Opinion of the Court by
Judge NunnReversing.
Appellants instituted this action for the purpose of enjoining the appellees from making a levy and collecting the tax for a graded school in McCreary County, Kentucky. This graded school district was then in Pulaski County, Kentucky, but was afterwards cut off, and is now in McCreary County. They set up many grounds *19showing that the election was invalid. The petition was inartfully drawn, but it is made clear from it, and the exhibits filed therewith, that the petition of ten voters, or more, required to be filed under section 4464 of the Kentucky Statutes was only lodged with the county clerk, and endorsed by him, and therefore was not filed as required by section 4464 of the statute. The statute says this petition should be filed with the county judge, and that at the next term of the county court he should make an order on his order book after he receives said petition fixing the boundary of any proposed graded school district.
In the case of Webb, &c. v. Smith, &c., 99 Ky., 11, this court in construing section 4464 of the Kentucky Statutes said:
‘ ‘ On the 6th day of July, 1894, a petition was lodged in the clerks’ office, signed by ten taxpayers, asking that an election be held in the district for the imposition of the tax in order to have this graded school. On the 9th of the same month, it being county court, an order was made by the county judge calling the election to be held on the 20th of August.”
Further along in the same opinion it was said:
“It was insisted below, and we think properly, that the petition should have been presented to the county judge in term time and made a part of the record of the; court.”
In that opinion the court also approved case of Doores v. Varnon, 94 Ky., 507 (15 L. R. A., 244), which was a case enjoining the levying and collecting of a tax for a graded school. The court after discussing the question that the petition should be filed with the county judge, and by him continued to the next term of the court for the purpose of giving those interested time to investigate whether the parties who signed the petition were taxpayers, and whether the boundary given in the petition was according to law, and whether it fixed a place for the erection of the school house in the center of the district, or as nearly so as might be, and other questions relative thereto; held that the filing of the petition with the county judge was mandatory.
We also find from the petition and exhibits that a majority of the trustees in the boundary set out in the petition did not endorse their approval in writing on the petition, nor did they approve it in any way. Section 4464 of the statute on this question reads as follows:
*20“Provided, That the proposition to establish any-graded common school district and school, as provided for in this section, is approved in writing on the petition to the county judge by a majority of the trustees of any common school district, included wholly or partly within the boundary of said proposed graded common school district.”

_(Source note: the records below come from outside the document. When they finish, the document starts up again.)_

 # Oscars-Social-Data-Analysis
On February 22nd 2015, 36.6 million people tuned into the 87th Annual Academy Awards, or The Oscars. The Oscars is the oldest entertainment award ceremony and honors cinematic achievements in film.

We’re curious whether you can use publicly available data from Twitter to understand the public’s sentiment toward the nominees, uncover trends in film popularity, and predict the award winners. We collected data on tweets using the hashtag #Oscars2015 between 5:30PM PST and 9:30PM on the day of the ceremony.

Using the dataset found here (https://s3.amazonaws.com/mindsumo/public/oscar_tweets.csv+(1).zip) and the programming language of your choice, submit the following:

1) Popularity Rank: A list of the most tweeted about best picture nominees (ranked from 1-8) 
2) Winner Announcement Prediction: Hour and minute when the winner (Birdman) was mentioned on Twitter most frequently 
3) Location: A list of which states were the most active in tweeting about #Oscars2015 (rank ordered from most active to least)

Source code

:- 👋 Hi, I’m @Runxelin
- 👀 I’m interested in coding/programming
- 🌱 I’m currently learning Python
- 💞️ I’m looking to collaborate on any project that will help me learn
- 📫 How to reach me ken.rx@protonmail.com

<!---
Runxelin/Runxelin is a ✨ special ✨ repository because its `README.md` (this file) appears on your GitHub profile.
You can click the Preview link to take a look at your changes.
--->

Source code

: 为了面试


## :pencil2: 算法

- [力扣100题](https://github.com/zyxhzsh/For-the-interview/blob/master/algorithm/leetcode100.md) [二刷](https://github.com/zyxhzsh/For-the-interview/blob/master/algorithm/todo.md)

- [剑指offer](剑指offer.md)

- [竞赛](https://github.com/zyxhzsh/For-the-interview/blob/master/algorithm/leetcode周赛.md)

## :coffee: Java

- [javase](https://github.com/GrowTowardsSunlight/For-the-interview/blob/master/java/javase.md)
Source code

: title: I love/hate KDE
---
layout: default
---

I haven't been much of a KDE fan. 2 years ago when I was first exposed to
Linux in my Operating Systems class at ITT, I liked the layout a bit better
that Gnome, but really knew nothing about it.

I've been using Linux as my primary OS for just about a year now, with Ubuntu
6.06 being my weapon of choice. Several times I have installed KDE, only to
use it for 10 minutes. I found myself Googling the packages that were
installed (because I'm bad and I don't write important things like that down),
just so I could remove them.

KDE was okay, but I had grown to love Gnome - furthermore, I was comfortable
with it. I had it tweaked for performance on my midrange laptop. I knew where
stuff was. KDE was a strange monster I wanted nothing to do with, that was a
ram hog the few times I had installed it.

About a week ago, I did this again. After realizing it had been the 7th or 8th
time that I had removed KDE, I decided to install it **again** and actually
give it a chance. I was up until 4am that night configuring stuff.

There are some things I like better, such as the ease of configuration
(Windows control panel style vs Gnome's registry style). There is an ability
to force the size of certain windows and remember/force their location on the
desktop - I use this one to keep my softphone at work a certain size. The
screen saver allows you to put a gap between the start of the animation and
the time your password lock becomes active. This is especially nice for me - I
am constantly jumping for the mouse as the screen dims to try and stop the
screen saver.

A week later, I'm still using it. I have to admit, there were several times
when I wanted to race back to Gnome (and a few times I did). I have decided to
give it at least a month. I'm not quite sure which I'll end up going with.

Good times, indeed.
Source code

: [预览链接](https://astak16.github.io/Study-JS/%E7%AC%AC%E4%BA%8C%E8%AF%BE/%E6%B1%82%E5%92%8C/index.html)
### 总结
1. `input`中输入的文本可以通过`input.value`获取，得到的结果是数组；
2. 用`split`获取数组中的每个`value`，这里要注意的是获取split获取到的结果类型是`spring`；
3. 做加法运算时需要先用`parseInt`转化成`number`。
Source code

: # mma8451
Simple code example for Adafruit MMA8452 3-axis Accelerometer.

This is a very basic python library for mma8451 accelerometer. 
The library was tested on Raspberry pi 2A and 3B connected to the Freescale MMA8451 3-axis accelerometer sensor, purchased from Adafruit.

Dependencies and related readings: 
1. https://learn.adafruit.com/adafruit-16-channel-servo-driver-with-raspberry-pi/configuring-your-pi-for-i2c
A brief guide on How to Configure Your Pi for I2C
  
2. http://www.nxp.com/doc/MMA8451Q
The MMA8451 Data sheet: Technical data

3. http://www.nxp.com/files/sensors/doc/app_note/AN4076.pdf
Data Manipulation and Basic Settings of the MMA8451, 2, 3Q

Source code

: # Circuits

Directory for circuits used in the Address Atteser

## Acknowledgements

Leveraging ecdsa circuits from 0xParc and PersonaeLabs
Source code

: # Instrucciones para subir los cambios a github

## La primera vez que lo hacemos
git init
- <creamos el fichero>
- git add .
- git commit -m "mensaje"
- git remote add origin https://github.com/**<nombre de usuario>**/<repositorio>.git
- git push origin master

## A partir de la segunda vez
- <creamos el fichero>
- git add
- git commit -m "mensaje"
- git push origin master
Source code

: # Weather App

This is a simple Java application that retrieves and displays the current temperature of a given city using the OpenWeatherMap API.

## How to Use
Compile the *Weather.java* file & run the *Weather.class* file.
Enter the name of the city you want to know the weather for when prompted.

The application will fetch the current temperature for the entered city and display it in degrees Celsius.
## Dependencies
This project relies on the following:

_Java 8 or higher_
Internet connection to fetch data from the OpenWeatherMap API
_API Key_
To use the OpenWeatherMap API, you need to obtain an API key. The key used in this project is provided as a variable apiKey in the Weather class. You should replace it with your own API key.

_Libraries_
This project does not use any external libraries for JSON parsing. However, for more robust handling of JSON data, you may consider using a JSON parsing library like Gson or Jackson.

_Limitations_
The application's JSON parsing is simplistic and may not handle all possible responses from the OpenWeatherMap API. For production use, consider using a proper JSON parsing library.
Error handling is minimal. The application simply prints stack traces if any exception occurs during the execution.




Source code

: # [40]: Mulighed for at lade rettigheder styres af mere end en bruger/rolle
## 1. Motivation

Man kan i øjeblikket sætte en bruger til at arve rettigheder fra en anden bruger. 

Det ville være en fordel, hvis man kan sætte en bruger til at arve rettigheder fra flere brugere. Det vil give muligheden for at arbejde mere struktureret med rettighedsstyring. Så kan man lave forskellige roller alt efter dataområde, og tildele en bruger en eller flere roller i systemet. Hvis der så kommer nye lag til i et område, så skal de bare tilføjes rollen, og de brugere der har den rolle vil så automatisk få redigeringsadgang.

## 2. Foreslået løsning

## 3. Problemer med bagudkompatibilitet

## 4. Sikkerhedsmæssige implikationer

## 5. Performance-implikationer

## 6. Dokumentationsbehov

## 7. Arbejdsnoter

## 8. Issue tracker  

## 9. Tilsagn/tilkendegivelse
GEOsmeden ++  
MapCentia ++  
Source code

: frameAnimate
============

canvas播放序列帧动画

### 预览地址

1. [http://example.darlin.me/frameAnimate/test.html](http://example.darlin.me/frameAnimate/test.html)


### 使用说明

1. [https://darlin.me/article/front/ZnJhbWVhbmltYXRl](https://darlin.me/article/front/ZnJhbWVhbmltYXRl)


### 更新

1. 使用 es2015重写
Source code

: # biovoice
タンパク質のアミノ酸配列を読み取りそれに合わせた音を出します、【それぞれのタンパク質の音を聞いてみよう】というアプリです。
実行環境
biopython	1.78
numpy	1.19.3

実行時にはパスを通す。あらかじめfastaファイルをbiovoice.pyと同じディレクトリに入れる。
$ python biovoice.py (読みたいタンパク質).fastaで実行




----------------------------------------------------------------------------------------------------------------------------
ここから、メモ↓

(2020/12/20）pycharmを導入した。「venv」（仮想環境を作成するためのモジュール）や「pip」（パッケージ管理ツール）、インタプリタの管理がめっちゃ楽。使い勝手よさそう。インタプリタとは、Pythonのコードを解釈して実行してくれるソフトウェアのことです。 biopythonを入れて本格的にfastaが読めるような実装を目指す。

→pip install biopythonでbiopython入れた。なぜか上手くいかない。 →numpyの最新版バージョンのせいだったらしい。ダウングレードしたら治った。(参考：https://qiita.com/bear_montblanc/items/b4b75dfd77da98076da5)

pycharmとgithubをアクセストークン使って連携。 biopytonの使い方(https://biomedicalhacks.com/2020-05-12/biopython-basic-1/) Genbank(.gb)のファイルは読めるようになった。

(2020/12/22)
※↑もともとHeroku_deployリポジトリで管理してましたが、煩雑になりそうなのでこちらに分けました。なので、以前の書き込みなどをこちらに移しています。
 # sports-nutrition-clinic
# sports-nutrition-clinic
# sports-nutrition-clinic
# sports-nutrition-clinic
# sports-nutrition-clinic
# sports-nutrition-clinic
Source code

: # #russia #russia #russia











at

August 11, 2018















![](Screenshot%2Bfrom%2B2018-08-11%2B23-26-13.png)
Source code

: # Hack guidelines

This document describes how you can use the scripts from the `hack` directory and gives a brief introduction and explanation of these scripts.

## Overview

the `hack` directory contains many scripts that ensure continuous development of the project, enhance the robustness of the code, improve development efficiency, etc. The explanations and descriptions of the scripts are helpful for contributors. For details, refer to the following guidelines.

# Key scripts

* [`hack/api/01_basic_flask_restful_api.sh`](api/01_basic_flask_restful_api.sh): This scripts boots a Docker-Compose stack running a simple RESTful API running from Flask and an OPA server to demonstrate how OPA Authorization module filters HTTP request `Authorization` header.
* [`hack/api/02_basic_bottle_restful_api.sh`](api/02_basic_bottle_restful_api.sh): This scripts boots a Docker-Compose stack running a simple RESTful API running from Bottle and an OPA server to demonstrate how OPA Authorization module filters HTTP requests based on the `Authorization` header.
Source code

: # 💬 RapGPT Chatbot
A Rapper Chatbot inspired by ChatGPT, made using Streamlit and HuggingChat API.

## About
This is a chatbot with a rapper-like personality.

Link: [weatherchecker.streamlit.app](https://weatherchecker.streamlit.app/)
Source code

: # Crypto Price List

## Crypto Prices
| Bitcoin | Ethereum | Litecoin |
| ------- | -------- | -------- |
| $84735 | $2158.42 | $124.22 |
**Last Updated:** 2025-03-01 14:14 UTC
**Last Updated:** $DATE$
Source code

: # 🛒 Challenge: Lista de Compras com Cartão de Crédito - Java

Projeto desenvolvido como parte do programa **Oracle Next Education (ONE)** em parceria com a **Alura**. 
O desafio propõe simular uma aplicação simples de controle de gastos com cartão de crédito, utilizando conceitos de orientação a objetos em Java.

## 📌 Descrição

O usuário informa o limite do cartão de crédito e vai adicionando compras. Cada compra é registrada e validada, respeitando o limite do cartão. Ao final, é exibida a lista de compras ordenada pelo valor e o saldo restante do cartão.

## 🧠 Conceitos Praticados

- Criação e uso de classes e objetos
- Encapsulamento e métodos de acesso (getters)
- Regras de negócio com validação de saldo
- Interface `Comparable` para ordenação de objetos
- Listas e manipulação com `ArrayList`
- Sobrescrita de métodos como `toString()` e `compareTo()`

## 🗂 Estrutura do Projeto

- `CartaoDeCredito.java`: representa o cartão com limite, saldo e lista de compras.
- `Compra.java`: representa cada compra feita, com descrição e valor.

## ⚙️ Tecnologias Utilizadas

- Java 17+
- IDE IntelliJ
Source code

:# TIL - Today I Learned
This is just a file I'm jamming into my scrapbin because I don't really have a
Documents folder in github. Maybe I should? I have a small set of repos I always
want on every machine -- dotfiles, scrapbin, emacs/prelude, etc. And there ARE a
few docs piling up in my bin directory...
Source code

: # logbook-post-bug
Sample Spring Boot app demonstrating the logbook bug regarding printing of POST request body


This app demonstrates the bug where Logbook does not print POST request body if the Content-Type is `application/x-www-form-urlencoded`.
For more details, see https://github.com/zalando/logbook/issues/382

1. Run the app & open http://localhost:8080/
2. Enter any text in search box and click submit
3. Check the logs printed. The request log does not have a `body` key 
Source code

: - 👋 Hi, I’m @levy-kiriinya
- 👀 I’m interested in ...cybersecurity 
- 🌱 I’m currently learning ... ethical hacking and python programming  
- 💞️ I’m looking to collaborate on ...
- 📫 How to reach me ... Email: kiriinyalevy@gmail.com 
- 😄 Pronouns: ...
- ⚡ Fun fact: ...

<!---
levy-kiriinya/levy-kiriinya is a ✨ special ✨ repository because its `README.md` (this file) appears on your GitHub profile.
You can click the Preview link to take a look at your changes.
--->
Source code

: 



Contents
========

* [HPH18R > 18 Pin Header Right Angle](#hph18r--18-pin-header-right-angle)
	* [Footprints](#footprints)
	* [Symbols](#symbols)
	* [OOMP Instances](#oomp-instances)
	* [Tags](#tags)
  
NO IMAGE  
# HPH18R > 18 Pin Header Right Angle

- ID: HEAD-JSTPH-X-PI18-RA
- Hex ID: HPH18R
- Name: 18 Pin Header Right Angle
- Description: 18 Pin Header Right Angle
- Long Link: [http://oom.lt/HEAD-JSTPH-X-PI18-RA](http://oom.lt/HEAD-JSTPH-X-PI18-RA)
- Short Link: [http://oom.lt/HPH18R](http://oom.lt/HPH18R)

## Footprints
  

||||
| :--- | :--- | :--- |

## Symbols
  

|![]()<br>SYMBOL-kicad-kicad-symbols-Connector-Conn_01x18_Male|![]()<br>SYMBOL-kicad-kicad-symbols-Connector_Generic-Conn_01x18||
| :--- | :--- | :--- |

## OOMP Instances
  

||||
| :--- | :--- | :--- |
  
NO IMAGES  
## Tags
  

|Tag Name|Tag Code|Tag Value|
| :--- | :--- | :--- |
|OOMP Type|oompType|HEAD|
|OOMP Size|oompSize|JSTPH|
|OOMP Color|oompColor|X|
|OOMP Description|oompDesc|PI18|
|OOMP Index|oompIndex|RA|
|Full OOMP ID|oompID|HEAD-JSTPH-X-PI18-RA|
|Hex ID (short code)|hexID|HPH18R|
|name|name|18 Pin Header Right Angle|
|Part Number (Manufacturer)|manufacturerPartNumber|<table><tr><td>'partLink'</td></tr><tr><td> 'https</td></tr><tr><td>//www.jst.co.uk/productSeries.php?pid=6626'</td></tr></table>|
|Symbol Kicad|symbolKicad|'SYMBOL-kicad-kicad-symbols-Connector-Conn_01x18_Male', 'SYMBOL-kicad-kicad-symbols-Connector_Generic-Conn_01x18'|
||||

The boundary of the proposed graded school includes two districts of common schools, namely: Indian Head and Park Lake. One, Davis as trustee of Park Lake district endorsed his consent on the petition, but it does not appear that the trustee of Indian Head did approve it. This was fatal. See Section M64 Kentucky Statutes, and 25 K. L. R., 307. In the named case, it was an action to enjoin the collecting of a tax as in the case at bar, and where .they failed to have the approval of a majority of the trustees, and the court said:
‘ ‘ The provision of .the statute requiring the approval of a majority of the trustees of any common school district included wholly or partly within the boundary of the proposed graded common school district is a condition precedent. Without their approval the county court has no jurisdiction to enter a judgment calling for an election to take the sense of the voters as to the establishment of the district and the voting of a tax to erect and maintain a building. ’ ’
See also Owens v. Trustees McKinney, etc., 153 Ky., 723.
Prom what we have said it is sufficient to show that the election establishing that graded common school was invalid, and the judgment dismissing appellants’ petition was error, and is therefore reversed.